Pôvre Champlain!

On l’a déjà souligné : Champlain a joué du coude pour faire sa place dans le 400e qui ne lui avait pas spontanément déroulé le tapis rouge. Mais il progresse. Ainsi, on peut maintenant voir son portrait dans une série de six signets officiels que la Société du 400e anniversaire a fait fabriquer (au Québec) par une firme montréalaise qui détient un brevet sur ce genre de produit. Il s’agit de signets luxueux (10$ pièce!) qui comprennent une sorte de jeton enchâssé dans la partie supérieure. Bref, le projet était à un pas d’un bravo sans réserve. Malheureusement, les textes à caractère historique qu’on trouve au verso ne semblent avoir été le premier souci des concepteurs.
La date de construction du château Frontenac (1803) est probablement une erreur de frappe et, avec de l’imagination, on peut croire que le pont de Québec s’inspire du pont de glace (…), mais le texte consacré à Champlain ne peut bénéficier de la même indulgence :
« L’explorateur et cartographe ouvrit une nouvelle page d’histoire en levant l’ancre à Honfleur pour naviguer vers un nouveau monde. Ses aventures l’ont mené vers la fondation de la Nouvelle-France en 1608, laquelle devint plus tard la Ville de Québec. Il prédit que la colonie deviendrait le cœur de la traite des fourrures, le point d’arrêt de la navigation et la principale forteresse de la vallée du Saint-Laurent. Le père de la Nouvelle-France restera toujours un personnage essentiel à l’essor de la ville de Québec ».

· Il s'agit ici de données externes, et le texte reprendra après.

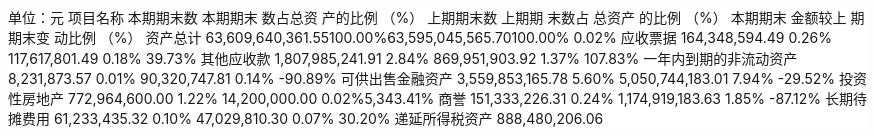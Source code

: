 单位：元
项目名称
本期期末数
本期期末
数占总资
产的比例
（%）
上期期末数
上期期
末数占
总资产
的比例
（%）
本期期末
金额较上
期期末变
动比例
（%）
资产总计
63,609,640,361.55100.00%63,595,045,565.70100.00%
0.02%
应收票据
164,348,594.49
0.26%
117,617,801.49
0.18%
39.73%
其他应收款
1,807,985,241.91
2.84%
869,951,903.92
1.37%
107.83%
一年内到期的非流动资产
8,231,873.57
0.01%
90,320,747.81
0.14%
-90.89%
可供出售金融资产
3,559,853,165.78
5.60%
5,050,744,183.01
7.94%
-29.52%
投资性房地产
772,964,600.00
1.22%
14,200,000.00
0.02%5,343.41%
商誉
151,333,226.31
0.24%
1,174,919,183.63
1.85%
-87.12%
长期待摊费用
61,233,435.32
0.10%
47,029,810.30
0.07%
30.20%
递延所得税资产
888,480,206.06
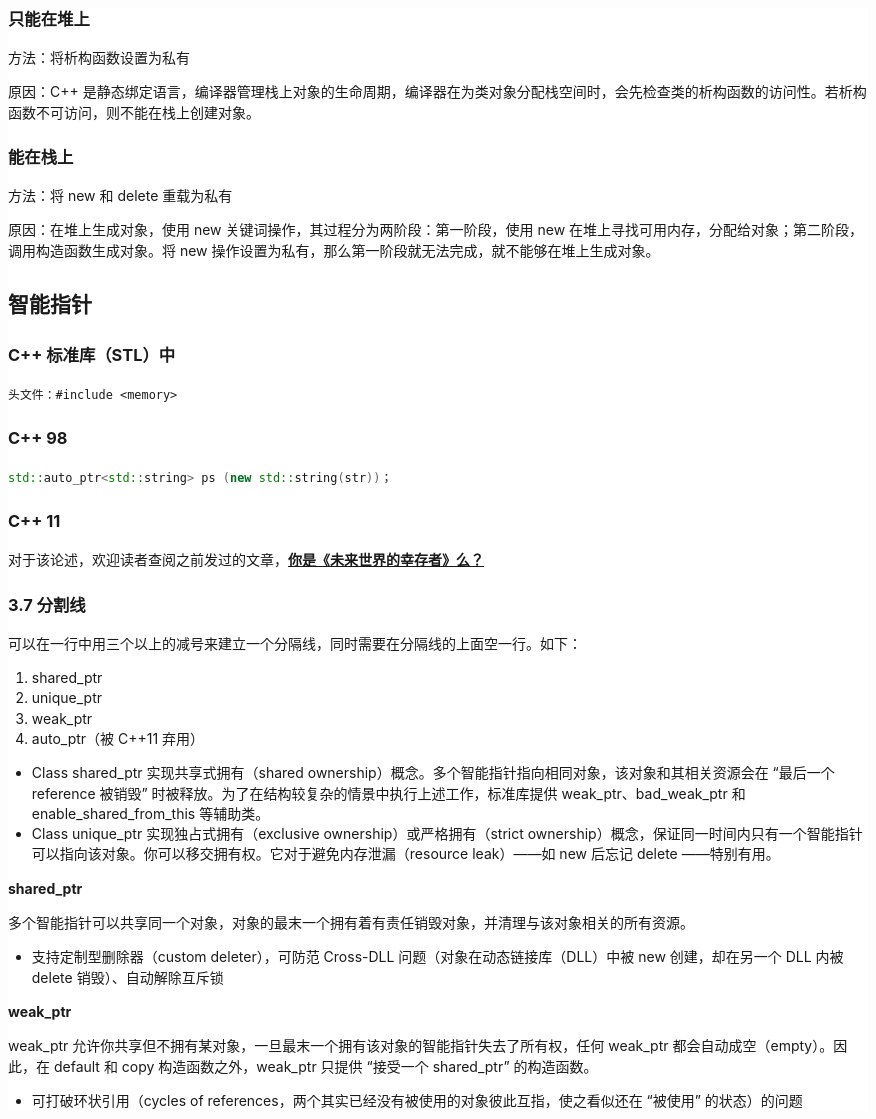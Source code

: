 ### **只能在堆上**

方法：将析构函数设置为私有

原因：C++ 是静态绑定语言，编译器管理栈上对象的生命周期，编译器在为类对象分配栈空间时，会先检查类的析构函数的访问性。若析构函数不可访问，则不能在栈上创建对象。

### **能在栈上**

方法：将 new 和 delete 重载为私有

原因：在堆上生成对象，使用 new 关键词操作，其过程分为两阶段：第一阶段，使用 new 在堆上寻找可用内存，分配给对象；第二阶段，调用构造函数生成对象。将 new 操作设置为私有，那么第一阶段就无法完成，就不能够在堆上生成对象。

## **智能指针**

### **C++ 标准库（STL）中**

`头文件：#include <memory>`

### **C++ 98**

```cpp
std::auto_ptr<std::string> ps (new std::string(str))；
```

### **C++ 11**

对于该论述，欢迎读者查阅之前发过的文章，[**你是《未来世界的幸存者》么？**](https://mp.weixin.qq.com/s?__biz=MzU5MTcyOTQ5OA==&mid=2247483714&idx=1&sn=825458f595715f577fdc0cf0bb191481&scene=21#wechat_redirect)

### **3.7 分割线**

可以在一行中用三个以上的减号来建立一个分隔线，同时需要在分隔线的上面空一行。如下：

1. shared_ptr
2. unique_ptr
3. weak_ptr
4. auto_ptr（被 C++11 弃用）

- Class shared_ptr 实现共享式拥有（shared ownership）概念。多个智能指针指向相同对象，该对象和其相关资源会在 “最后一个 reference 被销毁” 时被释放。为了在结构较复杂的情景中执行上述工作，标准库提供 weak_ptr、bad_weak_ptr 和 enable_shared_from_this 等辅助类。
- Class unique_ptr 实现独占式拥有（exclusive ownership）或严格拥有（strict ownership）概念，保证同一时间内只有一个智能指针可以指向该对象。你可以移交拥有权。它对于避免内存泄漏（resource leak）——如 new 后忘记 delete ——特别有用。

**shared_ptr**

多个智能指针可以共享同一个对象，对象的最末一个拥有着有责任销毁对象，并清理与该对象相关的所有资源。

- 支持定制型删除器（custom deleter），可防范 Cross-DLL 问题（对象在动态链接库（DLL）中被 new 创建，却在另一个 DLL 内被 delete 销毁）、自动解除互斥锁

**weak_ptr**

weak_ptr 允许你共享但不拥有某对象，一旦最末一个拥有该对象的智能指针失去了所有权，任何 weak_ptr 都会自动成空（empty）。因此，在 default 和 copy 构造函数之外，weak_ptr 只提供 “接受一个 shared_ptr” 的构造函数。

- 可打破环状引用（cycles of references，两个其实已经没有被使用的对象彼此互指，使之看似还在 “被使用” 的状态）的问题
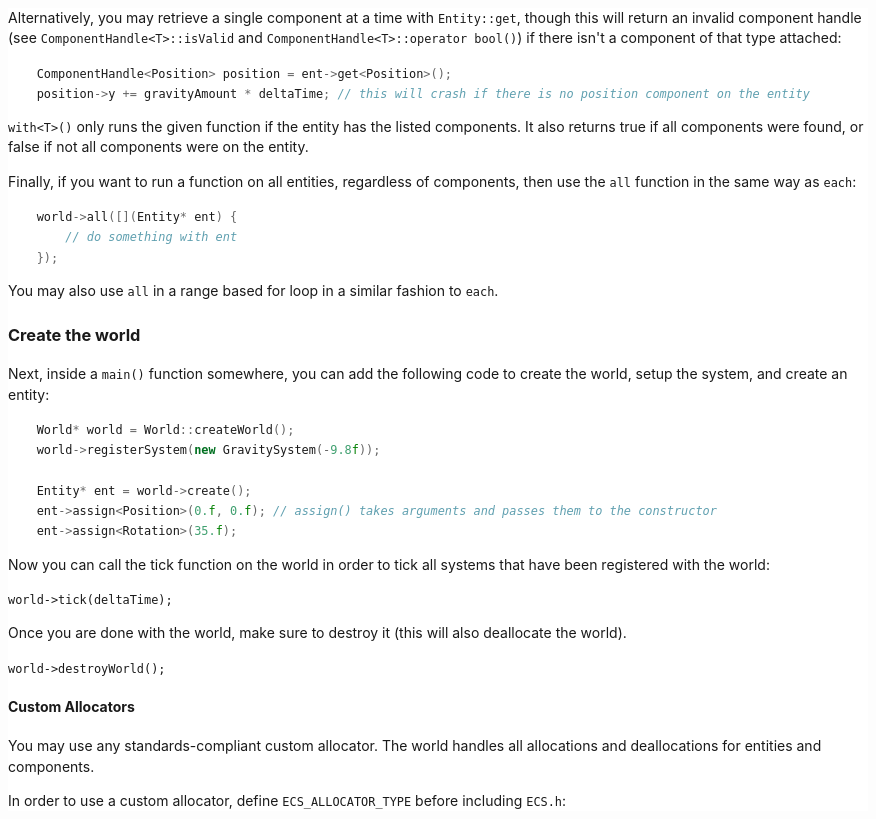 Alternatively, you may retrieve a single component at a time with `Entity::get`, though this will return an invalid component
handle (see `ComponentHandle<T>::isValid` and `ComponentHandle<T>::operator bool()`) if there isn't a component of that type attached:

```c++
    ComponentHandle<Position> position = ent->get<Position>();
    position->y += gravityAmount * deltaTime; // this will crash if there is no position component on the entity
```

`with<T>()` only runs the given function if the entity has the listed components. It also returns true if all components were
found, or false if not all components were on the entity.

Finally, if you want to run a function on all entities, regardless of components, then use the `all` function in the same way
as `each`:

```c++
    world->all([](Entity* ent) {
    	// do something with ent
    });
```

You may also use `all` in a range based for loop in a similar fashion to `each`.

### Create the world

Next, inside a `main()` function somewhere, you can add the following code to create the world, setup the system, and
create an entity:

```c++
    World* world = World::createWorld();
    world->registerSystem(new GravitySystem(-9.8f));

    Entity* ent = world->create();
    ent->assign<Position>(0.f, 0.f); // assign() takes arguments and passes them to the constructor
    ent->assign<Rotation>(35.f);
```

Now you can call the tick function on the world in order to tick all systems that have been registered with the world:

    world->tick(deltaTime);

Once you are done with the world, make sure to destroy it (this will also deallocate the world).

    world->destroyWorld();

#### Custom Allocators

You may use any standards-compliant custom allocator. The world handles all allocations and deallocations for entities and components.

In order to use a custom allocator, define `ECS_ALLOCATOR_TYPE` before including `ECS.h`:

La Nouvelle-France serait devenue la ville de Québec? À première vue, on aurait plutôt pensé le contraire… Et que veut dire exactement : « personnage essentiel à l’essor de la ville »? Curieusement, la version anglaise est plus claire : « As such, the father of New France will always remain one of the city’s key historical figures ». On peut même se demander si le texte n’a pas d’abord été écrit dans cette langue. En anglais, on parle plus justement de « travels », au lieu d’« aventures », et de « major port », au lieu de « point d’arrêt de la navigation », cette dernière expression ne correspondant pas vraiment avec les vues de Champlain qui cherchait la route des Indes.
Champlain mieux servi par un rédacteur anglophone? Ce ne serait pas étonnant : ses meilleurs biographes sont au Canada anglais.